* [TASK ITEM] The response must contain every line from the records below that has "other".

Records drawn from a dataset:
****

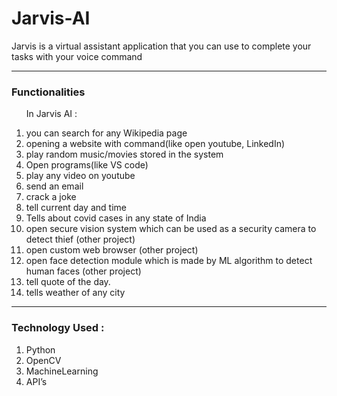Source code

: # Jarvis-AI
Jarvis is a virtual assistant application that you can use to complete your tasks with your voice command

***

<h3> Functionalities</h3>
<ol>
    <p>In Jarvis AI :</p> 
    <li>you can search for any Wikipedia page</li>
    <li>opening a website with command(like open youtube, LinkedIn)</li> 
    <li>play random music/movies stored in the system </li>
    <li>Open programs(like VS code)</li> 
    <li>play any video on youtube</li>
    <li>send an email</li>
    <li>crack a joke</li> 
    <li>tell current day and time</li> 
    <li>Tells about covid cases in any state of India</li>
    <li>open secure vision system which can be used as a security camera to detect thief (other project)</li>
    <li>open custom web browser (other project)</li>
    <li>open face detection module which is made by ML algorithm to detect human faces (other project)</li>
    <li>tell quote of the day.
    <li>tells weather of any city</li>
</ol>

***

<h3>Technology Used : </h3>
<ol>
    <li>Python</li>
    <li>OpenCV</li>
    <li>MachineLearning</li>
    <li>API’s</li>
</ol>
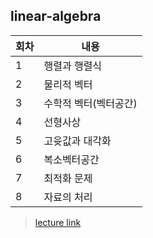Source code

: ## linear-algebra

|회차|내용|
|--|--|
|1|행렬과 행렬식|
|2|물리적 벡터|
|3|수학적 벡터(벡터공간)|
|4|선형사상|
|5|고윳값과 대각화|
|6|복소벡터공간|
|7|최적화 문제|
|8|자료의 처리|

> [lecture link](https://www.youtube.com/playlist?list=PL127T2Zu76FuVMq1UQnZv9SG-GFIdZfLg)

****

* [EXPECTED ANSWER]
    <li>open secure vision system which can be used as a security camera to detect thief (other project)</li>
    <li>open custom web browser (other project)</li>
    <li>open face detection module which is made by ML algorithm to detect human faces (other project)</li>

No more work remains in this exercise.